Task details → Your reply should reproduce each entry exactly and contain no pictures.

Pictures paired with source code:
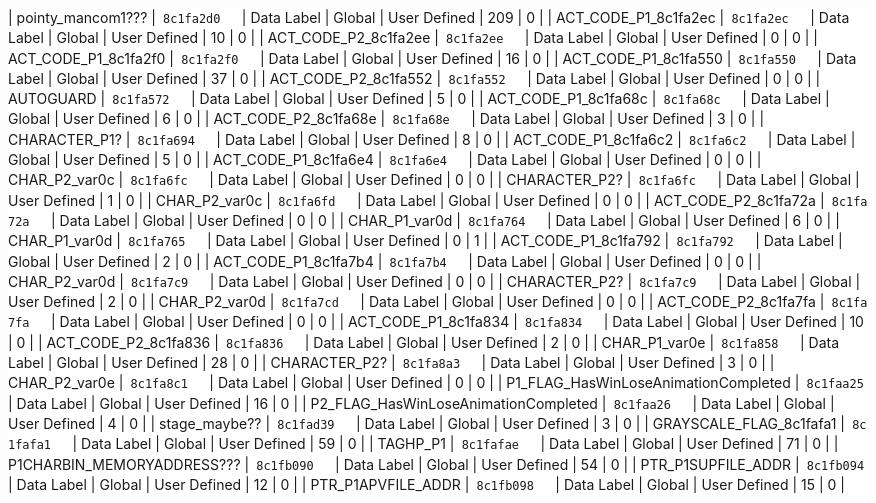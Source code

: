 |	pointy_mancom1???	|`	8c1fa2d0	`|	Data Label	|	Global	|	User Defined	|	209	|	0	|
|	ACT_CODE_P1_8c1fa2ec	|`	8c1fa2ec	`|	Data Label	|	Global	|	User Defined	|	10	|	0	|
|	ACT_CODE_P2_8c1fa2ee	|`	8c1fa2ee	`|	Data Label	|	Global	|	User Defined	|	0	|	0	|
|	ACT_CODE_P1_8c1fa2f0	|`	8c1fa2f0	`|	Data Label	|	Global	|	User Defined	|	16	|	0	|
|	ACT_CODE_P1_8c1fa550	|`	8c1fa550	`|	Data Label	|	Global	|	User Defined	|	37	|	0	|
|	ACT_CODE_P2_8c1fa552	|`	8c1fa552	`|	Data Label	|	Global	|	User Defined	|	0	|	0	|
|	AUTOGUARD	|`	8c1fa572	`|	Data Label	|	Global	|	User Defined	|	5	|	0	|
|	ACT_CODE_P1_8c1fa68c	|`	8c1fa68c	`|	Data Label	|	Global	|	User Defined	|	6	|	0	|
|	ACT_CODE_P2_8c1fa68e	|`	8c1fa68e	`|	Data Label	|	Global	|	User Defined	|	3	|	0	|
|	CHARACTER_P1?	|`	8c1fa694	`|	Data Label	|	Global	|	User Defined	|	8	|	0	|
|	ACT_CODE_P1_8c1fa6c2	|`	8c1fa6c2	`|	Data Label	|	Global	|	User Defined	|	5	|	0	|
|	ACT_CODE_P1_8c1fa6e4	|`	8c1fa6e4	`|	Data Label	|	Global	|	User Defined	|	0	|	0	|
|	CHAR_P2_var0c	|`	8c1fa6fc	`|	Data Label	|	Global	|	User Defined	|	0	|	0	|
|	CHARACTER_P2?	|`	8c1fa6fc	`|	Data Label	|	Global	|	User Defined	|	1	|	0	|
|	CHAR_P2_var0c	|`	8c1fa6fd	`|	Data Label	|	Global	|	User Defined	|	0	|	0	|
|	ACT_CODE_P2_8c1fa72a	|`	8c1fa72a	`|	Data Label	|	Global	|	User Defined	|	0	|	0	|
|	CHAR_P1_var0d	|`	8c1fa764	`|	Data Label	|	Global	|	User Defined	|	6	|	0	|
|	CHAR_P1_var0d	|`	8c1fa765	`|	Data Label	|	Global	|	User Defined	|	0	|	1	|
|	ACT_CODE_P1_8c1fa792	|`	8c1fa792	`|	Data Label	|	Global	|	User Defined	|	2	|	0	|
|	ACT_CODE_P1_8c1fa7b4	|`	8c1fa7b4	`|	Data Label	|	Global	|	User Defined	|	0	|	0	|
|	CHAR_P2_var0d	|`	8c1fa7c9	`|	Data Label	|	Global	|	User Defined	|	0	|	0	|
|	CHARACTER_P2?	|`	8c1fa7c9	`|	Data Label	|	Global	|	User Defined	|	2	|	0	|
|	CHAR_P2_var0d	|`	8c1fa7cd	`|	Data Label	|	Global	|	User Defined	|	0	|	0	|
|	ACT_CODE_P2_8c1fa7fa	|`	8c1fa7fa	`|	Data Label	|	Global	|	User Defined	|	0	|	0	|
|	ACT_CODE_P1_8c1fa834	|`	8c1fa834	`|	Data Label	|	Global	|	User Defined	|	10	|	0	|
|	ACT_CODE_P2_8c1fa836	|`	8c1fa836	`|	Data Label	|	Global	|	User Defined	|	2	|	0	|
|	CHAR_P1_var0e	|`	8c1fa858	`|	Data Label	|	Global	|	User Defined	|	28	|	0	|
|	CHARACTER_P2?	|`	8c1fa8a3	`|	Data Label	|	Global	|	User Defined	|	3	|	0	|
|	CHAR_P2_var0e	|`	8c1fa8c1	`|	Data Label	|	Global	|	User Defined	|	0	|	0	|
|	P1_FLAG_HasWinLoseAnimationCompleted	|`	8c1faa25	`|	Data Label	|	Global	|	User Defined	|	16	|	0	|
|	P2_FLAG_HasWinLoseAnimationCompleted	|`	8c1faa26	`|	Data Label	|	Global	|	User Defined	|	4	|	0	|
|	stage_maybe??	|`	8c1fad39	`|	Data Label	|	Global	|	User Defined	|	3	|	0	|
|	GRAYSCALE_FLAG_8c1fafa1	|`	8c1fafa1	`|	Data Label	|	Global	|	User Defined	|	59	|	0	|
|	TAGHP_P1	|`	8c1fafae	`|	Data Label	|	Global	|	User Defined	|	71	|	0	|
|	P1CHARBIN_MEMORYADDRESS???	|`	8c1fb090	`|	Data Label	|	Global	|	User Defined	|	54	|	0	|
|	PTR_P1SUPFILE_ADDR	|`	8c1fb094	`|	Data Label	|	Global	|	User Defined	|	12	|	0	|
|	PTR_P1APVFILE_ADDR	|`	8c1fb098	`|	Data Label	|	Global	|	User Defined	|	15	|	0	|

Exercise solution →
Source code

: |	pointy_mancom1???	|`	8c1fa2d0	`|	Data Label	|	Global	|	User Defined	|	209	|	0	|
|	ACT_CODE_P1_8c1fa2ec	|`	8c1fa2ec	`|	Data Label	|	Global	|	User Defined	|	10	|	0	|
|	ACT_CODE_P2_8c1fa2ee	|`	8c1fa2ee	`|	Data Label	|	Global	|	User Defined	|	0	|	0	|
|	ACT_CODE_P1_8c1fa2f0	|`	8c1fa2f0	`|	Data Label	|	Global	|	User Defined	|	16	|	0	|
|	ACT_CODE_P1_8c1fa550	|`	8c1fa550	`|	Data Label	|	Global	|	User Defined	|	37	|	0	|
|	ACT_CODE_P2_8c1fa552	|`	8c1fa552	`|	Data Label	|	Global	|	User Defined	|	0	|	0	|
|	AUTOGUARD	|`	8c1fa572	`|	Data Label	|	Global	|	User Defined	|	5	|	0	|
|	ACT_CODE_P1_8c1fa68c	|`	8c1fa68c	`|	Data Label	|	Global	|	User Defined	|	6	|	0	|
|	ACT_CODE_P2_8c1fa68e	|`	8c1fa68e	`|	Data Label	|	Global	|	User Defined	|	3	|	0	|
|	CHARACTER_P1?	|`	8c1fa694	`|	Data Label	|	Global	|	User Defined	|	8	|	0	|
|	ACT_CODE_P1_8c1fa6c2	|`	8c1fa6c2	`|	Data Label	|	Global	|	User Defined	|	5	|	0	|
|	ACT_CODE_P1_8c1fa6e4	|`	8c1fa6e4	`|	Data Label	|	Global	|	User Defined	|	0	|	0	|
|	CHAR_P2_var0c	|`	8c1fa6fc	`|	Data Label	|	Global	|	User Defined	|	0	|	0	|
|	CHARACTER_P2?	|`	8c1fa6fc	`|	Data Label	|	Global	|	User Defined	|	1	|	0	|
|	CHAR_P2_var0c	|`	8c1fa6fd	`|	Data Label	|	Global	|	User Defined	|	0	|	0	|
|	ACT_CODE_P2_8c1fa72a	|`	8c1fa72a	`|	Data Label	|	Global	|	User Defined	|	0	|	0	|
|	CHAR_P1_var0d	|`	8c1fa764	`|	Data Label	|	Global	|	User Defined	|	6	|	0	|
|	CHAR_P1_var0d	|`	8c1fa765	`|	Data Label	|	Global	|	User Defined	|	0	|	1	|
|	ACT_CODE_P1_8c1fa792	|`	8c1fa792	`|	Data Label	|	Global	|	User Defined	|	2	|	0	|
|	ACT_CODE_P1_8c1fa7b4	|`	8c1fa7b4	`|	Data Label	|	Global	|	User Defined	|	0	|	0	|
|	CHAR_P2_var0d	|`	8c1fa7c9	`|	Data Label	|	Global	|	User Defined	|	0	|	0	|
|	CHARACTER_P2?	|`	8c1fa7c9	`|	Data Label	|	Global	|	User Defined	|	2	|	0	|
|	CHAR_P2_var0d	|`	8c1fa7cd	`|	Data Label	|	Global	|	User Defined	|	0	|	0	|
|	ACT_CODE_P2_8c1fa7fa	|`	8c1fa7fa	`|	Data Label	|	Global	|	User Defined	|	0	|	0	|
|	ACT_CODE_P1_8c1fa834	|`	8c1fa834	`|	Data Label	|	Global	|	User Defined	|	10	|	0	|
|	ACT_CODE_P2_8c1fa836	|`	8c1fa836	`|	Data Label	|	Global	|	User Defined	|	2	|	0	|
|	CHAR_P1_var0e	|`	8c1fa858	`|	Data Label	|	Global	|	User Defined	|	28	|	0	|
|	CHARACTER_P2?	|`	8c1fa8a3	`|	Data Label	|	Global	|	User Defined	|	3	|	0	|
|	CHAR_P2_var0e	|`	8c1fa8c1	`|	Data Label	|	Global	|	User Defined	|	0	|	0	|
|	P1_FLAG_HasWinLoseAnimationCompleted	|`	8c1faa25	`|	Data Label	|	Global	|	User Defined	|	16	|	0	|
|	P2_FLAG_HasWinLoseAnimationCompleted	|`	8c1faa26	`|	Data Label	|	Global	|	User Defined	|	4	|	0	|
|	stage_maybe??	|`	8c1fad39	`|	Data Label	|	Global	|	User Defined	|	3	|	0	|
|	GRAYSCALE_FLAG_8c1fafa1	|`	8c1fafa1	`|	Data Label	|	Global	|	User Defined	|	59	|	0	|
|	TAGHP_P1	|`	8c1fafae	`|	Data Label	|	Global	|	User Defined	|	71	|	0	|
|	P1CHARBIN_MEMORYADDRESS???	|`	8c1fb090	`|	Data Label	|	Global	|	User Defined	|	54	|	0	|
|	PTR_P1SUPFILE_ADDR	|`	8c1fb094	`|	Data Label	|	Global	|	User Defined	|	12	|	0	|
|	PTR_P1APVFILE_ADDR	|`	8c1fb098	`|	Data Label	|	Global	|	User Defined	|	15	|	0	|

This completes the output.